START Entries provided

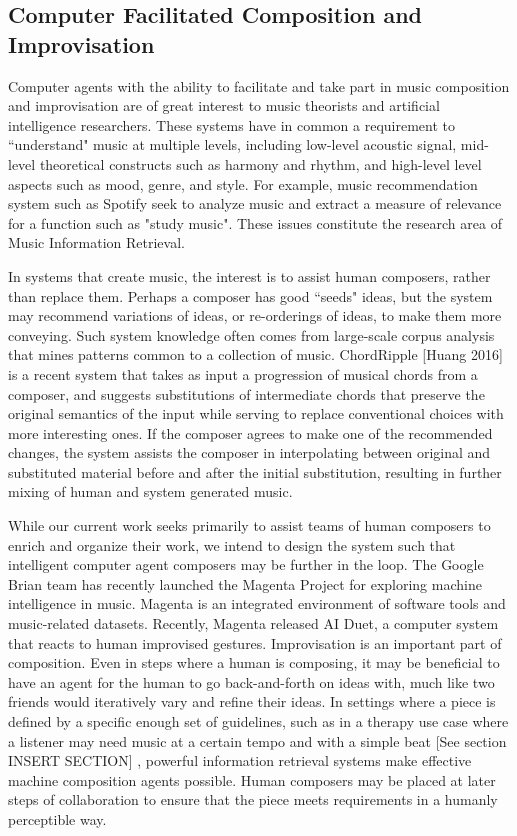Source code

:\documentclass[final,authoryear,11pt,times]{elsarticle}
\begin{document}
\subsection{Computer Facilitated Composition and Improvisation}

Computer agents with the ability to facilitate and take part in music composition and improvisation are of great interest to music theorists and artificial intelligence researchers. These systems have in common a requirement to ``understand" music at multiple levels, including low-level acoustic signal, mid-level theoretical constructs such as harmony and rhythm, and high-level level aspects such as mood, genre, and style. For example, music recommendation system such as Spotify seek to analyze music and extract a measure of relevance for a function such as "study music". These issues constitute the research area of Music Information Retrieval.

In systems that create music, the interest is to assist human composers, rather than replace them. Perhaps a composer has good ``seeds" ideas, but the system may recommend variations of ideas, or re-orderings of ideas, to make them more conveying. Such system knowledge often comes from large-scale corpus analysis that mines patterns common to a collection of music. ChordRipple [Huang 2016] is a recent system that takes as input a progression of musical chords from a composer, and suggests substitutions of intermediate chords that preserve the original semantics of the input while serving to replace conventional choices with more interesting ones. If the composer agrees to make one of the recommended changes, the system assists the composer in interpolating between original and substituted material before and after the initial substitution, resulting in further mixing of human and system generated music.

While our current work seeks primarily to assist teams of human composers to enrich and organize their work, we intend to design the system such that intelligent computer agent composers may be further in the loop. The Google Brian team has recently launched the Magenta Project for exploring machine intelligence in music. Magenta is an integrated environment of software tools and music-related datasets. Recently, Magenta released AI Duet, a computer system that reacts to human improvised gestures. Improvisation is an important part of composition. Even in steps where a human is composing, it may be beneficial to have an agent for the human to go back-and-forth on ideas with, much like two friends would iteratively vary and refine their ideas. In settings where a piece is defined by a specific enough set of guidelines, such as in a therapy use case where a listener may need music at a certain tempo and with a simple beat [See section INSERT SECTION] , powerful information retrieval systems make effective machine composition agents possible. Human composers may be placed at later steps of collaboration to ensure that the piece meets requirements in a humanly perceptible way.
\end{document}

END Entries provided

* **Goal of the exercise**: Print every record above exactly as written, leaving out the pictures.

* **Solution for this problem**:
Source code

:\documentclass[final,authoryear,11pt,times]{elsarticle}
\begin{document}
\subsection{Computer Facilitated Composition and Improvisation}

Computer agents with the ability to facilitate and take part in music composition and improvisation are of great interest to music theorists and artificial intelligence researchers. These systems have in common a requirement to ``understand" music at multiple levels, including low-level acoustic signal, mid-level theoretical constructs such as harmony and rhythm, and high-level level aspects such as mood, genre, and style. For example, music recommendation system such as Spotify seek to analyze music and extract a measure of relevance for a function such as "study music". These issues constitute the research area of Music Information Retrieval.

In systems that create music, the interest is to assist human composers, rather than replace them. Perhaps a composer has good ``seeds" ideas, but the system may recommend variations of ideas, or re-orderings of ideas, to make them more conveying. Such system knowledge often comes from large-scale corpus analysis that mines patterns common to a collection of music. ChordRipple [Huang 2016] is a recent system that takes as input a progression of musical chords from a composer, and suggests substitutions of intermediate chords that preserve the original semantics of the input while serving to replace conventional choices with more interesting ones. If the composer agrees to make one of the recommended changes, the system assists the composer in interpolating between original and substituted material before and after the initial substitution, resulting in further mixing of human and system generated music.

While our current work seeks primarily to assist teams of human composers to enrich and organize their work, we intend to design the system such that intelligent computer agent composers may be further in the loop. The Google Brian team has recently launched the Magenta Project for exploring machine intelligence in music. Magenta is an integrated environment of software tools and music-related datasets. Recently, Magenta released AI Duet, a computer system that reacts to human improvised gestures. Improvisation is an important part of composition. Even in steps where a human is composing, it may be beneficial to have an agent for the human to go back-and-forth on ideas with, much like two friends would iteratively vary and refine their ideas. In settings where a piece is defined by a specific enough set of guidelines, such as in a therapy use case where a listener may need music at a certain tempo and with a simple beat [See section INSERT SECTION] , powerful information retrieval systems make effective machine composition agents possible. Human composers may be placed at later steps of collaboration to ensure that the piece meets requirements in a humanly perceptible way.
\end{document}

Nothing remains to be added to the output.